● **Directions**
Locate the lines of the listing below that hold "from", then copy each of them.

● **Excerpted records**
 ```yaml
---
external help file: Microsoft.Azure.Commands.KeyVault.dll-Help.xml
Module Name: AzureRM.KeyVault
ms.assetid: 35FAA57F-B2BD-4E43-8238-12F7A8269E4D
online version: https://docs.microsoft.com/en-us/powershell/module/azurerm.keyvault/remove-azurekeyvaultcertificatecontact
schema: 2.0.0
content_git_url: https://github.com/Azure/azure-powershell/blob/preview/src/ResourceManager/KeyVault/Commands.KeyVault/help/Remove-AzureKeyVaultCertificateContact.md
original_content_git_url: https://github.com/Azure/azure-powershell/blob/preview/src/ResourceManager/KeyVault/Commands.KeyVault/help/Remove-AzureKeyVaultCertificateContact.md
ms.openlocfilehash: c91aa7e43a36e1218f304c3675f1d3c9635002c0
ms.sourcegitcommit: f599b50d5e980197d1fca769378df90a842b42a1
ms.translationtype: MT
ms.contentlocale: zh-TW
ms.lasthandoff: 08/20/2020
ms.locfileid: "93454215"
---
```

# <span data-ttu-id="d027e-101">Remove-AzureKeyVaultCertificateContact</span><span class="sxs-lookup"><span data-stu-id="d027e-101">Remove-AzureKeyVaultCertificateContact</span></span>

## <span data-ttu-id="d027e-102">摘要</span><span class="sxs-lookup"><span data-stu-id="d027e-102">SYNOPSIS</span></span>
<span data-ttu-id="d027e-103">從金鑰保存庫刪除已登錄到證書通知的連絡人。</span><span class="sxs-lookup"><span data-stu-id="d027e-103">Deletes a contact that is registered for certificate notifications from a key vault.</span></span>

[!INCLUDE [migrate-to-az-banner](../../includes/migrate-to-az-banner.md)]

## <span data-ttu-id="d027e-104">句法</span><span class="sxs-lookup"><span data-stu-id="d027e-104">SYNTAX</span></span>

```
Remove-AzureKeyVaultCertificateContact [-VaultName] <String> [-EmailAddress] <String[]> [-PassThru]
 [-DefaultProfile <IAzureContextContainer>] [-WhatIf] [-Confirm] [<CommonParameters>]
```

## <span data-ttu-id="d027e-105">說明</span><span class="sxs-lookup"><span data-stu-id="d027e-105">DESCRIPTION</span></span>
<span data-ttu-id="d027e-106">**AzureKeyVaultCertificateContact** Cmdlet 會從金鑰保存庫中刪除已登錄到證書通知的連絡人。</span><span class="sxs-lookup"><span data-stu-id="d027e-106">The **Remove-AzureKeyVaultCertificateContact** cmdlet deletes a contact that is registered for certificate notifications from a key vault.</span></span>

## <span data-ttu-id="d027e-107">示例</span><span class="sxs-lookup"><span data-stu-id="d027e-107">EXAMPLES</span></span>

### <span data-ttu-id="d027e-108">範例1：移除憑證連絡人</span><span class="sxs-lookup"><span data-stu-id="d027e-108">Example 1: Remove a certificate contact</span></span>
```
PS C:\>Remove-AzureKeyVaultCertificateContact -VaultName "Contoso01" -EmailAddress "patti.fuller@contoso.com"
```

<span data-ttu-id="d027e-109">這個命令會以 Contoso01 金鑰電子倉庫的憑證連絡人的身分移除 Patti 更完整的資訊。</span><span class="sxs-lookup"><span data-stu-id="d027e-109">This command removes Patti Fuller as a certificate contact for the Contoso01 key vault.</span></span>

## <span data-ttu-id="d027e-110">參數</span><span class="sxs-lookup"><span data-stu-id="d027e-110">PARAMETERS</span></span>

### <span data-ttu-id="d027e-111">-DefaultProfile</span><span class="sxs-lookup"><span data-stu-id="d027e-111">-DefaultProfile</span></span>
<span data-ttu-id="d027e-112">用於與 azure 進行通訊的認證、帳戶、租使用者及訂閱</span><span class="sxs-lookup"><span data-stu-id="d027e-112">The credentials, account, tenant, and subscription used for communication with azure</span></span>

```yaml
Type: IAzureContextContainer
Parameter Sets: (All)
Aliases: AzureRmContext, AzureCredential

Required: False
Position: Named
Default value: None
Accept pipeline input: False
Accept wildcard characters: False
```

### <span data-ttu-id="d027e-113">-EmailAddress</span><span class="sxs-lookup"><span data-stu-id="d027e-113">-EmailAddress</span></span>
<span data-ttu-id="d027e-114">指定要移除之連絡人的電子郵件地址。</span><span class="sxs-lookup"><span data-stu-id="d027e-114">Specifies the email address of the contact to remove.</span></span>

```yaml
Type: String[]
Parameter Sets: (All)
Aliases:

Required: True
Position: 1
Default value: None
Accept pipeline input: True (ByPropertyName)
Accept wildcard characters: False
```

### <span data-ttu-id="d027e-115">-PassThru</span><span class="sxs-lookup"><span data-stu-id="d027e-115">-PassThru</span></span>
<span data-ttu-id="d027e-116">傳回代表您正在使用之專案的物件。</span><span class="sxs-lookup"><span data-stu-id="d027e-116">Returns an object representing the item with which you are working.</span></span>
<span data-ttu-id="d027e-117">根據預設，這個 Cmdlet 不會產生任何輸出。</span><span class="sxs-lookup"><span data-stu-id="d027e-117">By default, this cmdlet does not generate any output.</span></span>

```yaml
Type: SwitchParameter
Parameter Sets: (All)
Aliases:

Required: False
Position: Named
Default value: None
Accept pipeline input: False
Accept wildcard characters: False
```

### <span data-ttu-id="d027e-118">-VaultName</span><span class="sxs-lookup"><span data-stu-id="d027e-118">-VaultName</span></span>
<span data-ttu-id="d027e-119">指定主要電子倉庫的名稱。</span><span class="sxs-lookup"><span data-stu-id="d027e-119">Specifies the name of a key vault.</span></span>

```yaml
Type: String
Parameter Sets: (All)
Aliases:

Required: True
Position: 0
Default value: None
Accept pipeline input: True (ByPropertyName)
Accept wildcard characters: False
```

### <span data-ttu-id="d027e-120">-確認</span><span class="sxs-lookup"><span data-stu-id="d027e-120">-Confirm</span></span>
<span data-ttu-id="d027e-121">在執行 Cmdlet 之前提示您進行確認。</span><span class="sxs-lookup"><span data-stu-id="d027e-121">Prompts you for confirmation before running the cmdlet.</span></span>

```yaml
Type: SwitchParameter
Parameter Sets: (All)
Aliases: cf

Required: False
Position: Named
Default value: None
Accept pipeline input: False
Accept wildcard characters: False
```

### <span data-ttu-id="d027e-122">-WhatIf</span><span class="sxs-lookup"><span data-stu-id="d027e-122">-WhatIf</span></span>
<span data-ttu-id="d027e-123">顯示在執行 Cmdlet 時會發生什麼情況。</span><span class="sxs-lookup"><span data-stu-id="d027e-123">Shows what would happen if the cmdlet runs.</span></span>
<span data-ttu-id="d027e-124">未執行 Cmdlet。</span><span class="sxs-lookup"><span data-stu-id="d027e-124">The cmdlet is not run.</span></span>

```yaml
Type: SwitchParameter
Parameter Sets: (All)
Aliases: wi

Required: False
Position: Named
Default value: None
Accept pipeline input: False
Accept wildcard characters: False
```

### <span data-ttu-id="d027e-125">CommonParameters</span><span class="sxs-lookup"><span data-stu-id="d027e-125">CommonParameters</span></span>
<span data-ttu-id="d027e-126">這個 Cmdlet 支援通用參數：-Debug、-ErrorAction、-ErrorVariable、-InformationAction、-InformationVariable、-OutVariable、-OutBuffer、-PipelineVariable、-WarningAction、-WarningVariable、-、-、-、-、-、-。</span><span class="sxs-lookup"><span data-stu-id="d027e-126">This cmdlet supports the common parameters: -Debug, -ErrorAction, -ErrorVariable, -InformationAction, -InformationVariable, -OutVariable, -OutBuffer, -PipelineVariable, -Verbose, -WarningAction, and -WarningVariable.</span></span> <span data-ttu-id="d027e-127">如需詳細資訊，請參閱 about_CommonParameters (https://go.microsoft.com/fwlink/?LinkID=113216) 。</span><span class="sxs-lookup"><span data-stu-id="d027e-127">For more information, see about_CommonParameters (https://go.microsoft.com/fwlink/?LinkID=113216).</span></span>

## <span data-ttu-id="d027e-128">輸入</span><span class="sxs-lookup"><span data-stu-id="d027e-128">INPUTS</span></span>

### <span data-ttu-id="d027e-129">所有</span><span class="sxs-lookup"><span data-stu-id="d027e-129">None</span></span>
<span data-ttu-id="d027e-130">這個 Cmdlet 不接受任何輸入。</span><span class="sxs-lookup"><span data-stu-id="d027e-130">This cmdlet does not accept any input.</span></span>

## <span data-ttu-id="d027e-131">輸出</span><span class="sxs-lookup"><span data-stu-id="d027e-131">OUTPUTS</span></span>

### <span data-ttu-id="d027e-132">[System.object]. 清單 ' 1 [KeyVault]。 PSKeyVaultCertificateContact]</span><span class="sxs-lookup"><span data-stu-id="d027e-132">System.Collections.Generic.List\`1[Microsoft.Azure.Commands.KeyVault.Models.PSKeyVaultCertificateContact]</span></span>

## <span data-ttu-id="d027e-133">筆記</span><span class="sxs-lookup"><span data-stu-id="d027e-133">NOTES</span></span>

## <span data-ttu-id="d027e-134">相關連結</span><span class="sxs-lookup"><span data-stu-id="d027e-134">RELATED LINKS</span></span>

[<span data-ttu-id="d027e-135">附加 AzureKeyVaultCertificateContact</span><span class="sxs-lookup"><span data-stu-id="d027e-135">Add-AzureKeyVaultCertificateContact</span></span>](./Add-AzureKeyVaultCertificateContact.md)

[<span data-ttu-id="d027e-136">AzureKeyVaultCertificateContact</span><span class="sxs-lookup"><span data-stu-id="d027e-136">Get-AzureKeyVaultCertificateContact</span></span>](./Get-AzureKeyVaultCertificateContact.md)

● **Written answer**
<span data-ttu-id="d027e-103">從金鑰保存庫刪除已登錄到證書通知的連絡人。</span><span class="sxs-lookup"><span data-stu-id="d027e-103">Deletes a contact that is registered for certificate notifications from a key vault.</span></span>
<span data-ttu-id="d027e-106">**AzureKeyVaultCertificateContact** Cmdlet 會從金鑰保存庫中刪除已登錄到證書通知的連絡人。</span><span class="sxs-lookup"><span data-stu-id="d027e-106">The **Remove-AzureKeyVaultCertificateContact** cmdlet deletes a contact that is registered for certificate notifications from a key vault.</span></span>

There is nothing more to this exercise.